Flood filling algorithm for filling the region enclosed between intermediate points generated by Bresenham 3D Line algorithm

Recommended Posts

Hi,

 

I have a triangle,oriented in a 3D Plane i.e. I have my vertices as (x1,y1,z1) ; (x2,y2,z2) and (x3,y3,z3)

I am trying to convert this triangular facet to voxelised model i.e.

Along each edge,I am applying Bresenhams 3D Line algorithm and generating intermediate points.After generating intermediate points, I want to fill the inside region.

I have been searching for some algorithm like flood filling,but did not find anything relevant till now.

I would be really glad,if some one can provide an algorithm for achieving this.

I basically have a List of tuple for storing all the (x,y,z) data created along the edges.(generated using Brsenhams 3D Line algorithm).

Now,I want an algorithm,which creates cubes in the inside region.

Share this post


Link to post
Share on other sites

You could use any triangle rasterizer. Using orthonormal projection pixel XY and depth Z give you the voxel index in a 3D grid.

But: Pick x,y or z plane for rasterization based on what fits each triangles normal best, otherwise you get holes. (So you need to setup 3 projections, 'screen' width and height and near / far clip planes likely refer to the bounding box of your object or scene for example)

You need to be careful with subpixel accuracy to get robust and watertight results. Existing code probably uses different rounding rules for screen positions and depth. Because you alternate projections those things need to match up.

 

There are basically two ways of rasterization:

Easy: Bounding rect for triangle, then test each pixel to be inside all edge half spaces, e.g. https://fgiesen.wordpress.com/2013/02/08/triangle-rasterization-in-practice/

Hard: classical scanline conversation, e.g.: http://chrishecker.com/Miscellaneous_Technical_Articles

 

Note that Bresenham is probably a bad start as it is not subpixel accurate. (jittering edges like first Playstation versus nice edge crawling in Quake. For voxelization this is even worse as it can generate holes.) 

 

Edit: Even simpler approach intersecting triangles with cubes: https://github.com/karimnaaji/voxelizer

Edited by JoeJ

Share this post


Link to post
Share on other sites

Hi JoeJ,

Thanks a lot for your quick reply.I went through the above links.I need some more information to start on with it.

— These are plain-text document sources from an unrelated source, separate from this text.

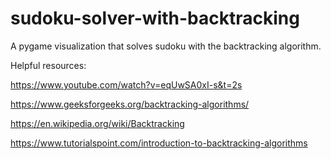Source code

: # sudoku-solver-with-backtracking

A pygame visualization that solves sudoku with the backtracking algorithm. 

Helpful resources:

https://www.youtube.com/watch?v=eqUwSA0xI-s&t=2s

https://www.geeksforgeeks.org/backtracking-algorithms/

https://en.wikipedia.org/wiki/Backtracking

https://www.tutorialspoint.com/introduction-to-backtracking-algorithms
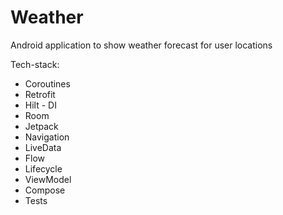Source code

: # Weather
Android application to show weather forecast for user locations

Tech-stack:

- Coroutines
- Retrofit
- Hilt - DI
- Room
- Jetpack
- Navigation 
- LiveData 
- Flow
- Lifecycle 
- ViewModel
- Compose
- Tests


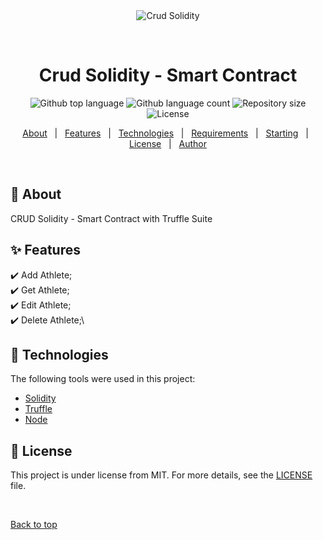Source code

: <div align="center" id="top"> 
  <img src="./.github/app.gif" alt="Crud Solidity" />

  &#xa0;

  <!-- <a href="https://crudsolidity.netlify.app">Demo</a> -->
</div>

<h1 align="center">Crud Solidity - Smart Contract</h1>

<p align="center">
  <img alt="Github top language" src="https://img.shields.io/github/languages/top/{{YOUR_GITHUB_USERNAME}}/crud-solidity?color=56BEB8">

  <img alt="Github language count" src="https://img.shields.io/github/languages/count/{{YOUR_GITHUB_USERNAME}}/crud-solidity?color=56BEB8">

  <img alt="Repository size" src="https://img.shields.io/github/repo-size/{{YOUR_GITHUB_USERNAME}}/crud-solidity?color=56BEB8">

  <img alt="License" src="https://img.shields.io/github/license/{{YOUR_GITHUB_USERNAME}}/crud-solidity?color=56BEB8">
</p>

<p align="center">
  <a href="#dart-about">About</a> &#xa0; | &#xa0; 
  <a href="#sparkles-features">Features</a> &#xa0; | &#xa0;
  <a href="#rocket-technologies">Technologies</a> &#xa0; | &#xa0;
  <a href="#white_check_mark-requirements">Requirements</a> &#xa0; | &#xa0;
  <a href="#checkered_flag-starting">Starting</a> &#xa0; | &#xa0;
  <a href="#memo-license">License</a> &#xa0; | &#xa0;
  <a href="https://github.com/{{YOUR_GITHUB_USERNAME}}" target="_blank">Author</a>
</p>

<br>

## :dart: About ##

CRUD Solidity - Smart Contract with Truffle Suite

## :sparkles: Features ##

:heavy_check_mark: Add Athlete;\
:heavy_check_mark: Get Athlete;\
:heavy_check_mark: Edit Athlete;\
:heavy_check_mark: Delete Athlete;\

## :rocket: Technologies ##

The following tools were used in this project:

- [Solidity](https://soliditylang.org/)
- [Truffle](https://trufflesuite.com/)
- [Node](https://nodejs.org/en/)

## :memo: License ##

This project is under license from MIT. For more details, see the [LICENSE](LICENSE.md) file.


&#xa0;

<a href="#top">Back to top</a>
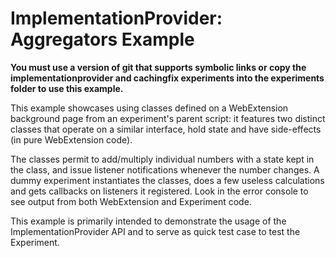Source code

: # ImplementationProvider: Aggregators Example

**You must use a version of git that supports symbolic links or copy the implementationprovider and cachingfix experiments into the experiments folder to use this example.**

This example showcases using classes defined on a WebExtension background page from an experiment's parent script: it features two distinct classes that operate on a similar interface, hold state and have side-effects (in pure WebExtension code).

The classes permit to add/multiply individual numbers with a state kept in the class, and issue listener notifications whenever the number changes. A dummy experiment instantiates the classes, does a few useless calculations and gets callbacks on listeners it registered. Look in the error console to see output from both WebExtension and Experiment code.

This example is primarily intended to demonstrate the usage of the ImplementationProvider API and to serve as quick test case to test the Experiment.
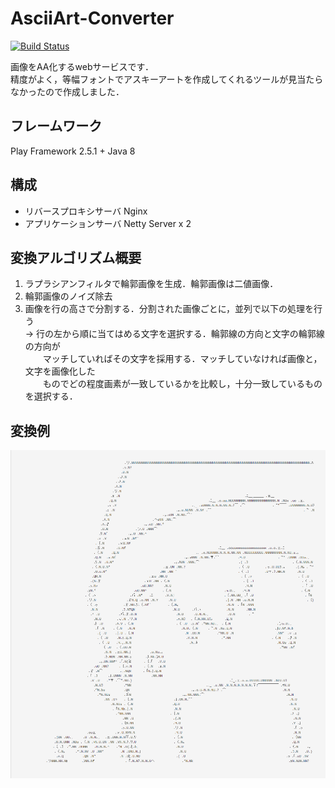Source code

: # AsciiArt-Converter
[![Build Status](https://travis-ci.org/SoichiSumi/AsciiArtConverter-WebApp.svg?branch=master)](https://travis-ci.org/SoichiSumi/AsciiArtConverter-WebApp)


画像をAA化するwebサービスです．<br>
精度がよく，等幅フォントでアスキーアートを作成してくれるツールが見当たらなかったので作成しました．


## フレームワーク
Play Framework 2.5.1 + Java 8

## 構成
+ リバースプロキシサーバ  Nginx
+ アプリケーションサーバ  Netty Server x 2

## 変換アルゴリズム概要
1. ラプラシアンフィルタで輪郭画像を生成．輪郭画像は二値画像．
2. 輪郭画像のノイズ除去
3. 画像を行の高さで分割する．分割された画像ごとに，並列で以下の処理を行う<br>
  → 行の左から順に当てはめる文字を選択する．輪郭線の方向と文字の輪郭線の方向が<br>
　　マッチしていればその文字を採用する．マッチしていなければ画像と，文字を画像化した<br>
　　ものでどの程度画素が一致しているかを比較し，十分一致しているものを選択する．

## 変換例
![image](sample.png)
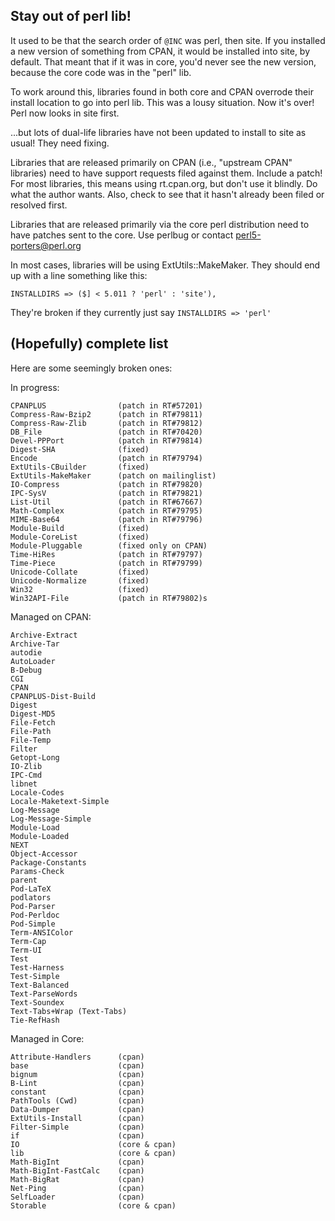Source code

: 
## Stay out of perl lib!

It used to be that the search order of `@INC` was perl, then site.   If you
installed a new version of something from CPAN, it would be installed into
site, by default.  That meant that if it was in core, you'd never see the new
version, because the core code was in the "perl" lib.

To work around this, libraries found in both core and CPAN overrode their
install location to go into perl lib.  This was a lousy situation.  Now it's
over!  Perl now looks in site first.

...but lots of dual-life libraries have not been updated to install to site as
usual!  They need fixing.

Libraries that are released primarily on CPAN (i.e., "upstream CPAN" libraries)
need to have support requests filed against them.  Include a patch!  For most
libraries, this means using rt.cpan.org, but don't use it blindly.  Do what the
author wants.  Also, check to see that it hasn't already been filed or resolved
first.

Libraries that are released primarily via the core perl distribution need to
have patches sent to the core.  Use perlbug or contact perl5-porters@perl.org

In most cases, libraries will be using ExtUtils::MakeMaker.  They should end up
with a line something like this:

    INSTALLDIRS => ($] < 5.011 ? 'perl' : 'site'),

They're broken if they currently just say `INSTALLDIRS => 'perl'`

## (Hopefully) complete list

Here are some seemingly broken ones:

In progress:

    CPANPLUS                (patch in RT#57201)
    Compress-Raw-Bzip2      (patch in RT#79811)
    Compress-Raw-Zlib       (patch in RT#79812)
    DB_File                 (patch in RT#70420)
    Devel-PPPort            (patch in RT#79814)
    Digest-SHA              (fixed)
    Encode                  (patch in RT#79794)
    ExtUtils-CBuilder       (fixed)
    ExtUtils-MakeMaker      (patch on mailinglist)
    IO-Compress             (patch in RT#79820)
    IPC-SysV                (patch in RT#79821)
    List-Util               (patch in RT#67667)
    Math-Complex            (patch in RT#79795)
    MIME-Base64             (patch in RT#79796)
    Module-Build            (fixed)
    Module-CoreList         (fixed)
    Module-Pluggable        (fixed only on CPAN)
    Time-HiRes              (patch in RT#79797)
    Time-Piece              (patch in RT#79799)
    Unicode-Collate         (fixed)
    Unicode-Normalize       (fixed)
    Win32                   (fixed)
    Win32API-File           (patch in RT#79802)s

Managed on CPAN:

    Archive-Extract
    Archive-Tar
    autodie
    AutoLoader
    B-Debug
    CGI
    CPAN
    CPANPLUS-Dist-Build
    Digest
    Digest-MD5
    File-Fetch
    File-Path
    File-Temp
    Filter
    Getopt-Long
    IO-Zlib
    IPC-Cmd
    libnet
    Locale-Codes
    Locale-Maketext-Simple
    Log-Message
    Log-Message-Simple
    Module-Load
    Module-Loaded
    NEXT
    Object-Accessor
    Package-Constants
    Params-Check
    parent
    Pod-LaTeX
    podlators
    Pod-Parser
    Pod-Perldoc
    Pod-Simple
    Term-ANSIColor
    Term-Cap
    Term-UI
    Test
    Test-Harness
    Test-Simple
    Text-Balanced
    Text-ParseWords
    Text-Soundex
    Text-Tabs+Wrap (Text-Tabs)
    Tie-RefHash

Managed in Core:

    Attribute-Handlers      (cpan)
    base                    (cpan)
    bignum                  (cpan)
    B-Lint                  (cpan)
    constant                (cpan)
    PathTools (Cwd)         (cpan)
    Data-Dumper             (cpan)
    ExtUtils-Install        (cpan)
    Filter-Simple           (cpan)
    if                      (cpan)
    IO                      (core & cpan)
    lib                     (core & cpan)
    Math-BigInt             (cpan)
    Math-BigInt-FastCalc    (cpan)
    Math-BigRat             (cpan)
    Net-Ping                (cpan)
    SelfLoader              (cpan)
    Storable                (core & cpan)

I m actually implementing everything in C#. After implenting Bresenhams 3D Line algorithm ,I am storing all the coordinates(available on the edges/boundaries) in a List of Tuple..something like List<Tuple<doubl,double,double>>.

I would be really glad,if you can let me know a  basic code,which can use the data from the list of tuple and fill all the voxels inside the triangle and also on edges.

Edited by Sri Harsha

Share this post


Link to post
Share on other sites

I tried to do something similar, but figured that filling triangles with lines doesnt really work, unless its that scanline based approach (which doesnt apply for most 3D triangles).

I suggest you go with the voxel-by-voxel intersection-tester approach. Pass an arbitrary function to your rasterizer (eg lambda), and it just checks all voxel coords in some bounding volume for an intersection (could be simple boolean, or you can allow partial/negative intersection for more possibilities) and adds it to your list if such an intersection exists.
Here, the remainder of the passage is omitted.